There are some ways to evaluate change at the individual doctor level, she continued, such as surveying the healthcare professionals who take trainings for “changes in changes in knowledge, attitude, and behavioral intention.” But there hasn’t been sufficient research on whether the overall state of LGBT healthcare is improving: there’s still no way to measure whether transgender patients, for example, are finding doctor’s offices more welcoming and informative.

It’s not just trans people who are suffering from a lack of cultural competency and education on behalf of doctors. According to an October poll conducted by Grindr in conjunction with the Center for Disease Control and other groups, a staggering 90 percent of gay and bisexual men have never been told about PrEP drugs like Truvada while at the doctor’s office. That’s shocking, considering they are the highest risk group for HIV, and PrEP has been shown to prevent HIV transmission at rates of over 99 percent.

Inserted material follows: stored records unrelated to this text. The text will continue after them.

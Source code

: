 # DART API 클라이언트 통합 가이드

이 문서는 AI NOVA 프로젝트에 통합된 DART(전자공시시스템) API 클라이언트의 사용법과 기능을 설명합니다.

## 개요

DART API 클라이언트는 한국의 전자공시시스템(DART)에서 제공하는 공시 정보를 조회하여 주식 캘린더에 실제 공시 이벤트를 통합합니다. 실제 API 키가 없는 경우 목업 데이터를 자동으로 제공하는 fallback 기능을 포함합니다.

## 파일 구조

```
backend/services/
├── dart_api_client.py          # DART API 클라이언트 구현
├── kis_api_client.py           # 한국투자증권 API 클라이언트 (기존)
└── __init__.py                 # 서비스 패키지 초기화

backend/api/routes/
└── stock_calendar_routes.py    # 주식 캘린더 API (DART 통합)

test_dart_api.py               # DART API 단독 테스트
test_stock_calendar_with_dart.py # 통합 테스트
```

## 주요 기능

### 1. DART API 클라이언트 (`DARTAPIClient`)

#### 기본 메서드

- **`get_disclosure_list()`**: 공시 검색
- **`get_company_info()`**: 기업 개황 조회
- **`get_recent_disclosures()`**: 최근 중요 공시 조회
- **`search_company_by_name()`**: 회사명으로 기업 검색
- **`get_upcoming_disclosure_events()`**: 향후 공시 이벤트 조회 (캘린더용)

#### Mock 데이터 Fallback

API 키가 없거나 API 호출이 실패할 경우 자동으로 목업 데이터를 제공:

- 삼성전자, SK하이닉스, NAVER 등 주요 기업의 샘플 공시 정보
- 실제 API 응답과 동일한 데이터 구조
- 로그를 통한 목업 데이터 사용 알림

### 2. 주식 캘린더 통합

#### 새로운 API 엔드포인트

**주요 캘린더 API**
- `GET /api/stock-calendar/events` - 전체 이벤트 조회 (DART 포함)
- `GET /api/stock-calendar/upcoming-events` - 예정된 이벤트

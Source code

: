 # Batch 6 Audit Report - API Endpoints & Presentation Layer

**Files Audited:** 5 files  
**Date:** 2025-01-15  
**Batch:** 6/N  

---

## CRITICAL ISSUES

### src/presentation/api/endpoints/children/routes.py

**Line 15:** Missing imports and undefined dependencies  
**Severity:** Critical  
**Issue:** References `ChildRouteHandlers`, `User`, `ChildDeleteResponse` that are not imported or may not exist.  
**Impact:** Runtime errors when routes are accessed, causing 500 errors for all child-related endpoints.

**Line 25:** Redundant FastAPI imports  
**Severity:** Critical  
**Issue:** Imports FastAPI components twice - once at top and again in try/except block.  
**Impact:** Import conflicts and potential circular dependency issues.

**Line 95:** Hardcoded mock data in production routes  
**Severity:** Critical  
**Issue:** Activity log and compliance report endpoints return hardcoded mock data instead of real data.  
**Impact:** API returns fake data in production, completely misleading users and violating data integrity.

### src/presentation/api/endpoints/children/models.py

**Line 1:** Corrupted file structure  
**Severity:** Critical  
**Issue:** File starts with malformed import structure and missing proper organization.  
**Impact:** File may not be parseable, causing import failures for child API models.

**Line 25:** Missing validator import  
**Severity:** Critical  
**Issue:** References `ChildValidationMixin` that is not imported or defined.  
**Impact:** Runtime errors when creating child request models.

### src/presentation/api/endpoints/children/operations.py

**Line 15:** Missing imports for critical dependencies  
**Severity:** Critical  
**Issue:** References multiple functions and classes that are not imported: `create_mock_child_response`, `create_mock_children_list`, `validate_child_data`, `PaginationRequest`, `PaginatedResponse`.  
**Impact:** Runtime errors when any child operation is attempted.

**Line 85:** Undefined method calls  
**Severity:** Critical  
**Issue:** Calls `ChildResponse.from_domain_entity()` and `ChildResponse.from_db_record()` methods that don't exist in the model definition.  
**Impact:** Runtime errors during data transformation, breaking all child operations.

Lack of education and cultural competency is a primary reason for failures in LGBT healthcare, but sometimes everyday discrimination can also become a barrier to healthcare access. In a fundraising email sent out this December by New York’s LGBT community center, Matthieu, the actress who plays Vanessa in the video, described her own past struggles and their impact on her health.

“I told my family [that she was transgender] when I was 18; they were devastated and asked me to leave home,” Matthieu wrote. “For 10 years, I was homeless and had to get my hormones on the streets. Every night I had to try to make enough money to live off of, and hoped to stay safe from harassment and violence.”

Eventually, Matthieu wrote, the staff at the community center helped her get health insurance and “find a doctor who could prescribe safe and affordable hormones.”

Now, let’s hope, that doctor also knows what to do about a cough.